На это Аристотель как бы говорит: да, все уже есть. Милый Сократ, вы говорите, что мышление не может прийти в движение, потому что это попытка, противоречащая самой себе, — чтобы двигаться, нужно знать, а если знаешь, зачем двигаться? Нет оснований двигаться. Так нет, «вечный двигатель», по мысли Аристотеля, и есть утверждение, что в определенном смысле, в определенном разрезе бытия, есть завершенная полнота, — в другом разрезе она выступает как жизнь и движение, дети растут, а актуалия роста, то есть нечто, приводящее в движение сам этот рост, и причем в определенном направлении, есть форма человека, или взрослый человек. Более того, в этой маленькой связке понятий есть еще одно понятие, увеличивающее эту гроздь, связку понятий.

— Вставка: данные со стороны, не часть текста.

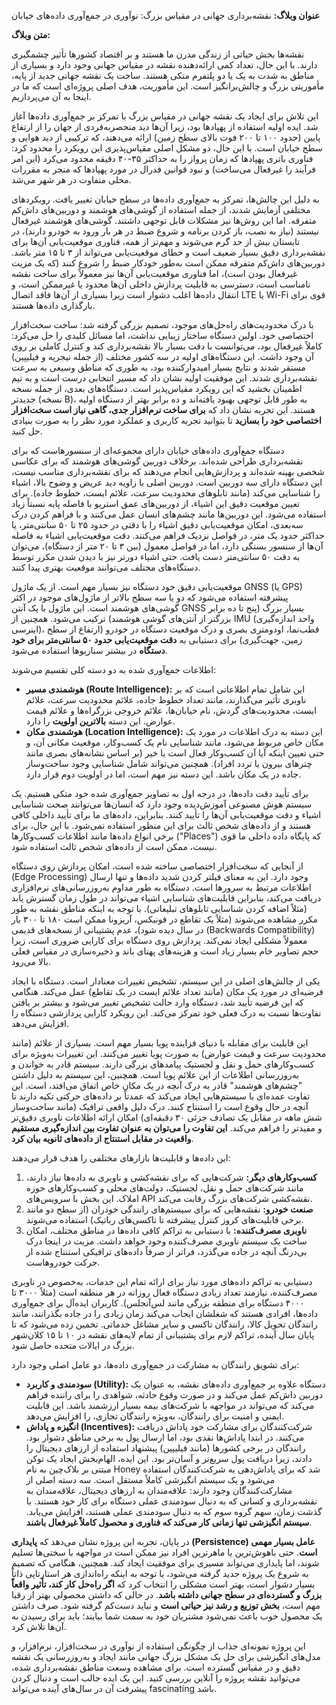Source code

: **عنوان وبلاگ:** نقشه‌برداری جهانی در مقیاس بزرگ: نوآوری در جمع‌آوری داده‌های خیابان

**متن وبلاگ:**

نقشه‌ها بخش حیاتی از زندگی مدرن ما هستند و بر اقتصاد کشورها تأثیر چشمگیری دارند. با این حال، تعداد کمی ارائه‌دهنده نقشه در مقیاس جهانی وجود دارد و بسیاری از مناطق به شدت به یک یا دو پلتفرم متکی هستند. ساخت یک نقشه جهانی جدید از پایه، مأموریتی بزرگ و چالش‌برانگیز است. این مأموریت، هدف اصلی پروژه‌ای است که ما در اینجا به آن می‌پردازیم.

این تلاش برای ایجاد یک نقشه جهانی در مقیاس بزرگ با تمرکز بر جمع‌آوری داده‌ها آغاز شد. ایده اولیه استفاده از پهپادها بود، زیرا آن‌ها دید منحصربه‌فردی از جهان را از ارتفاع پایین (حدود ۱۰۰ تا ۲۰۰ فوت بالای سطح زمین) ارائه می‌دهند، که ترکیبی از دید هوایی و سطح خیابان است. با این حال، دو مشکل اصلی مقیاس‌پذیری این رویکرد را محدود کرد: فناوری باتری پهپادها که زمان پرواز را به حداکثر ۳۵-۴۰ دقیقه محدود می‌کرد (این امر فرآیند را غیرفعال می‌ساخت) و نبود قوانین فدرال در مورد پهپادها که منجر به مقررات محلی متفاوت در هر شهر می‌شد.

به دلیل این چالش‌ها، تمرکز به جمع‌آوری داده‌ها در سطح خیابان تغییر یافت. رویکردهای مختلفی آزمایش شدند، از جمله استفاده از گوشی‌های هوشمند و دوربین‌های داش‌کم متفرقه. اما این روش‌ها نیز مشکلات قابل توجهی داشتند. گوشی‌های هوشمند غیرفعال نیستند (نیاز به نصب، باز کردن برنامه و شروع ضبط در هر بار ورود به خودرو دارند)، در تابستان بیش از حد گرم می‌شوند و مهم‌تر از همه، فناوری موقعیت‌یابی آن‌ها برای نقشه‌برداری دقیق بسیار ضعیف است و خطای موقعیت‌یابی می‌تواند از ۳ تا ۱۵ متر باشد. دوربین‌های داش‌کم متفرقه ممکن است به‌طور خودکار ضبط را شروع کنند (که یک مزیت غیرفعال بودن است)، اما فناوری موقعیت‌یابی آن‌ها نیز معمولاً برای ساخت نقشه نامناسب است، دسترسی به قابلیت پردازش داخلی آن‌ها محدود یا غیرممکن است، و انتقال داده‌ها اغلب دشوار است زیرا بسیاری از آن‌ها فاقد اتصال LTE یا Wi-Fi قوی برای بارگذاری داده‌ها هستند.

با درک محدودیت‌های راه‌حل‌های موجود، تصمیم بزرگی گرفته شد: ساخت سخت‌افزار اختصاصی خود. اولین دستگاه ساختار زیبایی نداشت، اما مسائل کلیدی را حل می‌کرد: کاملاً غیرفعال بود، می‌توانست با دقت بسیار بالا نقشه‌برداری کند و کنترل کاملی بر روی آن وجود داشت. این دستگاه‌های اولیه در سه کشور مختلف (از جمله نیجریه و فیلیپین) مستقر شدند و نتایج بسیار امیدوارکننده بود، به طوری که مناطق وسیعی به سرعت نقشه‌برداری شدند. این موفقیت اولیه نشان داد که مسیر انتخابی درست است و به تیم اطمینان بخشید که این رویکرد مقیاس‌پذیر است. دستگاه‌های بعدی، از جمله نسخه جدیدتر (نسخه B)، به طور قابل توجهی بهبود یافته‌اند و ده برابر بهتر از دستگاه اولیه هستند. این تجربه نشان داد که **برای ساخت نرم‌افزار جدی، گاهی نیاز است سخت‌افزار اختصاصی خود را بسازید** تا بتوانید تجربه کاربری و عملکرد مورد نظر را به صورت بنیادی حل کنید.

دستگاه جمع‌آوری داده‌های خیابان دارای مجموعه‌ای از سنسورهاست که برای نقشه‌برداری طراحی شده‌اند. برخلاف دوربین گوشی‌های هوشمند که برای عکاسی شخصی بهینه شده‌اند و پردازش‌هایی انجام می‌دهند که برای نقشه‌برداری مناسب نیست، این دستگاه دارای سه دوربین است. دوربین اصلی با زاویه دید عریض و وضوح بالا، اشیاء را شناسایی می‌کند (مانند تابلوهای محدودیت سرعت، علائم ایست، خطوط جاده). برای تعیین موقعیت دقیق این اشیاء، از دوربین‌های عمق استریو با فاصله پایه نسبتاً زیاد استفاده می‌شود. این دوربین‌ها مانند چشم‌های انسان عمل می‌کنند و با فراهم کردن درک سه‌بعدی، امکان موقعیت‌یابی دقیق اشیاء را با دقتی در حدود ۲۵ تا ۵۰ سانتی‌متر، یا حداکثر حدود یک متر، در فواصل نزدیک فراهم می‌کنند. دقت موقعیت‌یابی اشیاء به فاصله آن‌ها از سنسور بستگی دارد، اما در فواصل معمول (بین ۳ تا ۲۰ متر از دستگاه)، می‌توان به دقت ۵۰ سانتی‌متر دست یافت. حتی اشیاء دورتر نیز با دیدن شدن مکرر توسط دستگاه‌های مختلف می‌توانند موقعیت بهتری پیدا کنند.

موقعیت‌یابی دقیق خود دستگاه نیز بسیار مهم است. از یک ماژول GNSS (یا GPS) پیشرفته استفاده می‌شود که دو یا سه سطح بالاتر از ماژول‌های موجود در اکثر گوشی‌های هوشمند است. این ماژول با یک آنتن GNSS بسیار بزرگ (پنج تا ده برابر بزرگتر از آنتن‌های گوشی هوشمند) ترکیب می‌شود. همچنین از IMU (واحد اندازه‌گیری اینرسی)، قطب‌نما، اودومتری بصری و درک موقعیت دستگاه در خودرو (ارتفاع از سطح زمین، جهت‌گیری) برای دستیابی به **دقت موقعیت‌یابی حدود ۵۰ سانتی‌متر برای خود دستگاه** در بیشتر سناریوها استفاده می‌شود.

اطلاعات جمع‌آوری شده به دو دسته کلی تقسیم می‌شوند:
*   **هوشمندی مسیر (Route Intelligence):** این شامل تمام اطلاعاتی است که بر ناوبری تأثیر می‌گذارند، مانند تعداد خطوط جاده، علائم محدودیت سرعت، علائم ایست، محدودیت‌های گردش، نام خیابان‌ها، علائم خروجی بزرگراه‌ها و علائم قیمت عوارض. این دسته **بالاترین اولویت** را دارد.
*   **هوشمندی مکان (Location Intelligence):** این دسته به درک اطلاعات در مورد یک مکان خاص مربوط می‌شود، مانند شناسایی نام یک کسب‌وکار، موقعیت مکانی آن، و حتی تعیین اینکه آیا آن کسب‌وکار فعال است یا خیر (بر اساس نشانه‌های بصری مانند چترهای بیرون یا تردد افراد). همچنین می‌تواند شامل شناسایی وجود ساخت‌وساز جاده در یک مکان باشد. این دسته نیز مهم است، اما در اولویت دوم قرار دارد.

برای تأیید دقت داده‌ها، در درجه اول به تصاویر جمع‌آوری شده خود متکی هستیم. یک سیستم هوش مصنوعی آموزش‌دیده وجود دارد که انسان‌ها می‌توانند صحت شناسایی اشیاء و دقت موقعیت‌یابی آن‌ها را تأیید کنند. بنابراین، داده‌های ما برای تأیید داخلی کافی هستند و از داده‌های شخص ثالث برای این منظور استفاده نمی‌شود. با این حال، برای برخی انواع داده‌ها مانند اطلاعات کسب‌وکارها ("Places") که پایگاه داده داخلی ما قوی نیست، ممکن است از داده‌های شخص ثالث استفاده شود.

از آنجایی که سخت‌افزار اختصاصی ساخته شده است، امکان پردازش روی دستگاه (Edge Processing) وجود دارد. این به معنای فیلتر کردن شدید داده‌ها و تنها ارسال اطلاعات مرتبط به سرورها است. دستگاه به طور مداوم به‌روزرسانی‌های نرم‌افزاری دریافت می‌کند، بنابراین قابلیت‌های شناسایی اشیاء می‌تواند در طول زمان گسترش یابد (مثلاً اضافه کردن شناسایی تابلوهای تبلیغاتی). با توجه به اینکه مناطق نقشه به طور مکرر مشاهده می‌شوند (مثلاً یک تقاطع در فونیکس، آریزونا ممکن است ۱۸۰ تا ۳۰۰ بار در سال دیده شود)، عدم پشتیبانی از نسخه‌های قدیمی (Backwards Compatibility) معمولاً مشکلی ایجاد نمی‌کند. پردازش روی دستگاه برای کارایی ضروری است، زیرا حجم تصاویر خام بسیار زیاد است و هزینه‌های پهنای باند و ذخیره‌سازی در مقیاس فعلی بالا می‌رود.

یکی از چالش‌های اصلی در این سیستم، تشخیص تغییرات معنادار است. دستگاه با ایجاد فرضیه‌ای در مورد یک مکان (مانند تعداد علائم ایست در یک تقاطع) عمل می‌کند. هنگامی که این فرضیه تأیید شد، دستگاه وارد حالت تشخیص تغییر می‌شود و بیشتر بر یافتن تفاوت‌ها نسبت به درک فعلی خود تمرکز می‌کند. این رویکرد کارایی پردازشی دستگاه را افزایش می‌دهد.

این قابلیت برای مقابله با دنیای فزاینده پویا بسیار مهم است. بسیاری از علائم (مانند محدودیت سرعت و قیمت عوارض) به صورت پویا تغییر می‌کنند. این تغییرات به‌ویژه برای کسب‌وکارهای حمل و نقل و لجستیک پیامدهای بزرگی دارند. سیستم قادر به خواندن و به‌روزرسانی اطلاعات از این علائم پویا است. همچنین، این سیستم به دلیل داشتن "چشم‌های هوشمند" قادر به درک آنچه در یک مکان خاص اتفاق می‌افتد، است. این تفاوت عمده‌ای با سیستم‌هایی ایجاد می‌کند که عمدتاً بر داده‌های حرکتی تکیه دارند تا آنچه در حال وقوع است را استنتاج کنند. درک دلیل واقعی ترافیک (مانند ساخت‌وساز شش ماهه در مقابل یک تصادف جزئی ۳۰ دقیقه‌ای) امکان ارائه اطلاعات ناوبری دقیق‌تر و مفیدتر را فراهم می‌کند. **این تفاوت را می‌توان به عنوان تفاوت بین اندازه‌گیری مستقیم واقعیت در مقابل استنتاج از داده‌های ثانویه بیان کرد**.

این داده‌ها و قابلیت‌ها بازارهای مختلفی را هدف قرار می‌دهند:
1.  **کسب‌وکارهای دیگر:** شرکت‌هایی که برای نقشه‌کشی و ناوبری به داده‌ها نیاز دارند، مانند شرکت‌های حمل و نقل، لجستیک، دولت‌های محلی و کسب‌وکارهای حوزه املاک. این بخش با سرویس‌های API نقشه‌کشی شرکت‌های بزرگ رقابت می‌کند.
2.  **صنعت خودرو:** نقشه‌هایی که برای سیستم‌های رانندگی خودران (از سطح دو مانند برخی قابلیت‌های کروز کنترل پیشرفته تا تاکسی‌های رباتیک) استفاده می‌شوند.
3.  **ناوبری مصرف‌کننده:** با دستیابی به تراکم کافی داده‌ها در مناطق مختلف، امکان ساخت یک سیستم ناوبری مصرف‌کننده وجود خواهد داشت. مزیت در اینجا درک بی‌درنگ آنچه در جاده می‌گذرد، فراتر از صرفاً داده‌های ترافیکی استنتاج شده از حرکت خودروهاست.

دستیابی به تراکم داده‌های مورد نیاز برای ارائه تمام این خدمات، به‌خصوص در ناوبری مصرف‌کننده، نیازمند تعداد زیادی دستگاه فعال روزانه در هر منطقه است (مثلاً ۳۰۰۰ تا ۴۰۰۰ دستگاه برای منطقه بزرگی مانند لس‌آنجلس). کاربران ایده‌آل برای جمع‌آوری داده‌ها، افرادی هستند که شغلشان ایجاب می‌کند زمان زیادی را در جاده بگذرانند، مانند رانندگان تحویل کالا، رانندگان تاکسی و سایر مشاغل خدماتی. تخمین زده می‌شود که تا پایان سال آینده، تراکم لازم برای پشتیبانی از تمام لایه‌های نقشه در ۱۰ تا ۱۵ کلان‌شهر بزرگ در ایالات متحده حاصل شود.

برای تشویق رانندگان به مشارکت در جمع‌آوری داده‌ها، دو عامل اصلی وجود دارد:
*   **سودمندی و کاربرد (Utility):** دستگاه علاوه بر جمع‌آوری داده‌های نقشه، به عنوان یک دوربین داش‌کم عمل می‌کند و در صورت وقوع حادثه، شواهدی را برای راننده فراهم می‌کند که می‌تواند در مواجهه با شرکت‌های بیمه بسیار ارزشمند باشد. این قابلیت ایمنی و امنیت برای رانندگان، به‌ویژه رانندگان تجاری، را افزایش می‌دهد.
*   **انگیزه و پاداش (Incentives):** شرکت‌کنندگان برای مشارکت خود پاداش دریافت می‌کنند. در ابتدا پاداش‌ها نقدی بود، اما ارسال پول به برخی مناطق دشوار بود. رانندگان در برخی کشورها (مانند فیلیپین) پیشنهاد استفاده از ارزهای دیجیتال را دادند، زیرا دریافت پول سریع‌تر و آسان‌تر بود. این ایده، الهام‌بخش ایجاد یک توکن مبتنی بر بلاک‌چین به نام Honey شد که برای پاداش‌دهی به شرکت‌کنندگان استفاده می‌شود و یک سیستم انگیزشی کاملاً مستقل است. سه دسته اصلی از مشارکت‌کنندگان وجود دارند: علاقه‌مندان به ارزهای دیجیتال، علاقه‌مندان به نقشه‌برداری و کسانی که به دنبال سودمندی عملی دستگاه برای کار خود هستند. با گذشت زمان، سهم گروه سوم که به دنبال سودمندی عملی هستند، افزایش می‌یابد. **سیستم انگیزشی تنها زمانی کار می‌کند که فناوری و محصول کاملاً غیرفعال باشند**.

در پایان، تجربه این پروژه نشان می‌دهد که **پایداری (Persistence) عامل بسیار مهمی است**. حتی باهوش‌ترین یا ماهرترین افراد نیز ممکن است در مواجهه با سختی‌ها تسلیم شوند، اما پایداری می‌تواند مسیری برای موفقیت ایجاد کند. همچنین، هنگامی که تصمیم به شروع یک پروژه جدید گرفته می‌شود، با توجه به اینکه راه‌اندازی هر استارتاپی ذاتاً بسیار دشوار است، بهتر است مشکلی را انتخاب کرد که **اگر راه‌حل کار کند، تأثیر واقعاً بزرگ و گسترده‌ای در سطح جهانی داشته باشد**. در حالی که داشتن محصولی بهتر از رقبا مهم است، **بخش توزیع و رشد نیز حیاتی است** و نباید دست‌کم گرفته شود. صرف داشتن یک محصول خوب باعث نمی‌شود مشتریان خود به سمت شما بیایند؛ باید برای رسیدن به آن‌ها تلاش کرد.

این پروژه نمونه‌ای جذاب از چگونگی استفاده از نوآوری در سخت‌افزار، نرم‌افزار، و مدل‌های انگیزشی برای حل یک مشکل بزرگ جهانی مانند ایجاد و به‌روزرسانی یک نقشه دقیق و در مقیاس گسترده است. برای مشاهده وسعت مناطق نقشه‌برداری شده، می‌توانید نقشه پروژه را آنلاین بررسی کنید. این یک ایده جالب است و دنبال کردن پیشرفت آن در سال‌های آینده می‌تواند fascinating باشد.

Греки как бы спрашивали: мы здесь, в этой точке, и явно, что мы не только не все знаем, мы вообще знаем очень мало; вот перед нами предмет А, как мы можем высказать о нем что-либо, если ясно, что предмет А стоит в тысяче связей, добрая сотня из которых весьма существенна для сущности этого предмета, и мы не можем перебрать эту связку сотен связей, потому что на это понадобилось бы время, большее, чем время человеческой жизни, то есть время индивидуально осуществляемого акта познания. Они (акты познания) будут разыгрываться в конечном времени жизни познающего, и даже если предположить, что познание состоит из складывания, или прикладывания, одного познающего к другому познающему так, чтобы как олимпийский факел передавался акт мысли, это нам не помогает, потому что истину ведь нужно высказывать сейчас (ведь я сейчас что-то высказываю, и характеристика истины, или истинности, применима к тому, что я высказываю сейчас, или неприменима). Если даже предположить приложение познающих одного к другому и тем самым расположить знание в, как я говорил (...).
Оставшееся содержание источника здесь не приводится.